BEGIN Dataset records

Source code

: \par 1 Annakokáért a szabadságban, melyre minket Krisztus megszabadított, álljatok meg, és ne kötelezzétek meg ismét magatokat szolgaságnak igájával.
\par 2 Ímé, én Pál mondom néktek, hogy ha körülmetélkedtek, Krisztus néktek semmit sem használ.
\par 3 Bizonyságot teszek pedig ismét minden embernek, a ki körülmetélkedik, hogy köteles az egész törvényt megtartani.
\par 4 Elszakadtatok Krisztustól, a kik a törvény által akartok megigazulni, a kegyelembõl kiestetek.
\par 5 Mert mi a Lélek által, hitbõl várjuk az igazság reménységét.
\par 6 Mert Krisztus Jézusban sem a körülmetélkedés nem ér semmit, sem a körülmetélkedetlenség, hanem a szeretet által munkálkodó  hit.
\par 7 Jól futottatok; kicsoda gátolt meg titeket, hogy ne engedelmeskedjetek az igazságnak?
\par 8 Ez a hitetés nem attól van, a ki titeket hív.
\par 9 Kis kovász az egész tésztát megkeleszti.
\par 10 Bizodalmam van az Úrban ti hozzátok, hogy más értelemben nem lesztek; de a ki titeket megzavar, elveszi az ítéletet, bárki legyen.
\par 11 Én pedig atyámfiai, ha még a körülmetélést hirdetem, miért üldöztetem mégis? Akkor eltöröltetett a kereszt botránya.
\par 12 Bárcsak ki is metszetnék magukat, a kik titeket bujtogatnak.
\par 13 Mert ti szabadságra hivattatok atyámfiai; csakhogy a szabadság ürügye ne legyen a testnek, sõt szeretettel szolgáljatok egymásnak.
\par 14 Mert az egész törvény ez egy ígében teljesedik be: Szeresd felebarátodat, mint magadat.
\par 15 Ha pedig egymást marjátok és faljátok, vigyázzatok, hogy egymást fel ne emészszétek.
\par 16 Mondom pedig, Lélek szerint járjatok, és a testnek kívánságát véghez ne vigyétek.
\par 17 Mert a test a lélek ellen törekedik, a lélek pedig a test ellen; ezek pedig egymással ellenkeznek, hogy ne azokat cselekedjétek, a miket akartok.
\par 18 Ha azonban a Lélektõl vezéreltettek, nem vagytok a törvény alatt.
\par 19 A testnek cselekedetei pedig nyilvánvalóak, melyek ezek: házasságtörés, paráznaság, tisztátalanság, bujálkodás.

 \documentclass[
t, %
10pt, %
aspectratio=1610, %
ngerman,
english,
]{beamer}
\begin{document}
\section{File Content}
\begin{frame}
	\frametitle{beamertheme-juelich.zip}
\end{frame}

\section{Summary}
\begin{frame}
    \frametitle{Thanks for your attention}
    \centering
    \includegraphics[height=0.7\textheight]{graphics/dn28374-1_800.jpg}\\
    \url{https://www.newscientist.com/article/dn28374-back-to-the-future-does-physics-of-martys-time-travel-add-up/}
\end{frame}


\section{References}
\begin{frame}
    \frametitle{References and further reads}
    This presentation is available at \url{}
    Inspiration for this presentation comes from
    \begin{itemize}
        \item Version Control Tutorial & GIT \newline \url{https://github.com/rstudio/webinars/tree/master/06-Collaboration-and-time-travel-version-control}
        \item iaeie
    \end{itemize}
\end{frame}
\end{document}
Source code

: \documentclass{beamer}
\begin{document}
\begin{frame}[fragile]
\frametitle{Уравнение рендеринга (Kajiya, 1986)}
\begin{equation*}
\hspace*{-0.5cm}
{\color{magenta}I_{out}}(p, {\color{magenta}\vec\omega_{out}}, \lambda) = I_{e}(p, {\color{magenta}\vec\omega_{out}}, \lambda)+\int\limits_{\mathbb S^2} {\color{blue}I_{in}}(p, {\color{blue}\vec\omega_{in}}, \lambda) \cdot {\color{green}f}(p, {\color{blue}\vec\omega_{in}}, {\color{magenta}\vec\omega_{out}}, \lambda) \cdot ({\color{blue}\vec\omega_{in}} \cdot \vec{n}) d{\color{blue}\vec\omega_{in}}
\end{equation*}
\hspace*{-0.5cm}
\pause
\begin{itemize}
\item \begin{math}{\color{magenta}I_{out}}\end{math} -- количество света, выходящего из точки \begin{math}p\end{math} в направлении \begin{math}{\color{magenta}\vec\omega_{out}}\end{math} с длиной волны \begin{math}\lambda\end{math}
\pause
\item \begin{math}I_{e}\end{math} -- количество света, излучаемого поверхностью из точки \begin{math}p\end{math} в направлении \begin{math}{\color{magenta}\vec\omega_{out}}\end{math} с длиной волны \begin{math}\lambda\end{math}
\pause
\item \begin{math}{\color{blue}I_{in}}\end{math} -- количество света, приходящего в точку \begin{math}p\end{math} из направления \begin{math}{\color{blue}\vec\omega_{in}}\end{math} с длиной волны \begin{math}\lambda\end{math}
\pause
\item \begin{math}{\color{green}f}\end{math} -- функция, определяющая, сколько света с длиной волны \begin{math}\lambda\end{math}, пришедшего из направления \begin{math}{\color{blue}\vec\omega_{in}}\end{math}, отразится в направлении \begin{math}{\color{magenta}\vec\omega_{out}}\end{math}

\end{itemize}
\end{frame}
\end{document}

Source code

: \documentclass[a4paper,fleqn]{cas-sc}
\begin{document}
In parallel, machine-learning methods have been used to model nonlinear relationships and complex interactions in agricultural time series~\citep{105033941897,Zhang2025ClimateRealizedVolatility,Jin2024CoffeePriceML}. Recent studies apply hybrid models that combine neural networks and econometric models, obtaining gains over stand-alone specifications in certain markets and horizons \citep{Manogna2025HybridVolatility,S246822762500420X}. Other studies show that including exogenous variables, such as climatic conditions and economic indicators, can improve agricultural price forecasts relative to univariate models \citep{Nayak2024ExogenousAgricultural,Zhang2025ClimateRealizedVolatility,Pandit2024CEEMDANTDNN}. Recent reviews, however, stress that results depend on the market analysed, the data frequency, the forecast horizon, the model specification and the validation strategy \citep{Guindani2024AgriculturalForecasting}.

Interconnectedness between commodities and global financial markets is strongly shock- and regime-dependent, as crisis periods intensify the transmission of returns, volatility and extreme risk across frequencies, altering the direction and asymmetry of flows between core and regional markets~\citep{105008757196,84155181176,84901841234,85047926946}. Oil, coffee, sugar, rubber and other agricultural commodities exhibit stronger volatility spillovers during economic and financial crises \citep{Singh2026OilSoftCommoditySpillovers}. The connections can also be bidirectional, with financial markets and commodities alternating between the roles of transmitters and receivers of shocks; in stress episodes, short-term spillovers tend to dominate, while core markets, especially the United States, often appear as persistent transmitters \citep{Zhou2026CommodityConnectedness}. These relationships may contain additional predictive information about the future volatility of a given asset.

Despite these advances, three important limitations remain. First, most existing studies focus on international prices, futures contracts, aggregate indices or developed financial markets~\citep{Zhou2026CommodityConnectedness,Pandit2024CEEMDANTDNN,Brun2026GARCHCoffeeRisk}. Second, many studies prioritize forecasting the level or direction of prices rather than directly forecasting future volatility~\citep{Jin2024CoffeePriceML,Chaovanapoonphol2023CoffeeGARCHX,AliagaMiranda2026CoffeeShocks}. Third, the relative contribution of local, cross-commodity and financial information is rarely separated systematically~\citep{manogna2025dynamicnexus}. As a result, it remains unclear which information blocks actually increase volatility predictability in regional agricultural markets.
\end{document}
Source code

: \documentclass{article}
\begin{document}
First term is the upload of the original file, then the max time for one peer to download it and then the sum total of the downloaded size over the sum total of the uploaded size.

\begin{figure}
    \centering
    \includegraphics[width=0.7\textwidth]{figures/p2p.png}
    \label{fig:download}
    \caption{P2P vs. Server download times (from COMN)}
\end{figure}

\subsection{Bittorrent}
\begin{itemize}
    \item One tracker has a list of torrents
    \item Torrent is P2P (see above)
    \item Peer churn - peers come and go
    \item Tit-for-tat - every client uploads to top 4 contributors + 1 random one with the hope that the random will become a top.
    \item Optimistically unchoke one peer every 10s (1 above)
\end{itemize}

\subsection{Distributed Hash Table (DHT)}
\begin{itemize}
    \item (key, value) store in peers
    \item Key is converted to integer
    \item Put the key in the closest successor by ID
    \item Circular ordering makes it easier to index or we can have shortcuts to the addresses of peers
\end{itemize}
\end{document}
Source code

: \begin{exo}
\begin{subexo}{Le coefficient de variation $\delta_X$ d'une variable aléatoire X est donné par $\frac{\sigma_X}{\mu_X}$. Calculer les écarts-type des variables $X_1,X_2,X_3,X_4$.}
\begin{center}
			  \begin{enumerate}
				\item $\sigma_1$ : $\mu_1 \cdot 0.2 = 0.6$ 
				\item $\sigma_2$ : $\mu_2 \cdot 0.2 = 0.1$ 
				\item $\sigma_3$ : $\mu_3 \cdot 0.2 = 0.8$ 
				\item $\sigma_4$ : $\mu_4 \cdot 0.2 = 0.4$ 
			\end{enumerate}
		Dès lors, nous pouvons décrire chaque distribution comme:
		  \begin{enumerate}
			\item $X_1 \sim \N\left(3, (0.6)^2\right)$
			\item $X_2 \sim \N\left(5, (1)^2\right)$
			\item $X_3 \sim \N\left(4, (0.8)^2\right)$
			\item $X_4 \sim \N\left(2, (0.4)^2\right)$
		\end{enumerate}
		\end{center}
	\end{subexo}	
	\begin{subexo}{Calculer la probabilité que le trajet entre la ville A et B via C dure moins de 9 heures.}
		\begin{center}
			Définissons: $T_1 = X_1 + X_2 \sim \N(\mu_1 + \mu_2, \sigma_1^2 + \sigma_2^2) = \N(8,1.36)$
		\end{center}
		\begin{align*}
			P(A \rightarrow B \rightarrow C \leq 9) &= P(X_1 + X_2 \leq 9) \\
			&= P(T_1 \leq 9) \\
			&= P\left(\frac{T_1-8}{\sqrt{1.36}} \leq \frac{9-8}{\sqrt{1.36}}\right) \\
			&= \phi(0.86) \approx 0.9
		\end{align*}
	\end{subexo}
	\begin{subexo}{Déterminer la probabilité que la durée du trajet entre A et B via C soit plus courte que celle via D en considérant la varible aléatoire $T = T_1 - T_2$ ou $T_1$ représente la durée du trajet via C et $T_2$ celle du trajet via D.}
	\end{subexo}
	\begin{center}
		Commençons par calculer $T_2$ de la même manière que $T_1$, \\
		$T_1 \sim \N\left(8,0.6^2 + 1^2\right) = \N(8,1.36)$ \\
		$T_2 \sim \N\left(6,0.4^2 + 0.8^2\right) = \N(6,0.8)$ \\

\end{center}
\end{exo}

END Dataset records

- Task
Only a number is expected here: the tally of lines above that contain "длиной". Please write nothing more.

- Worked solution
4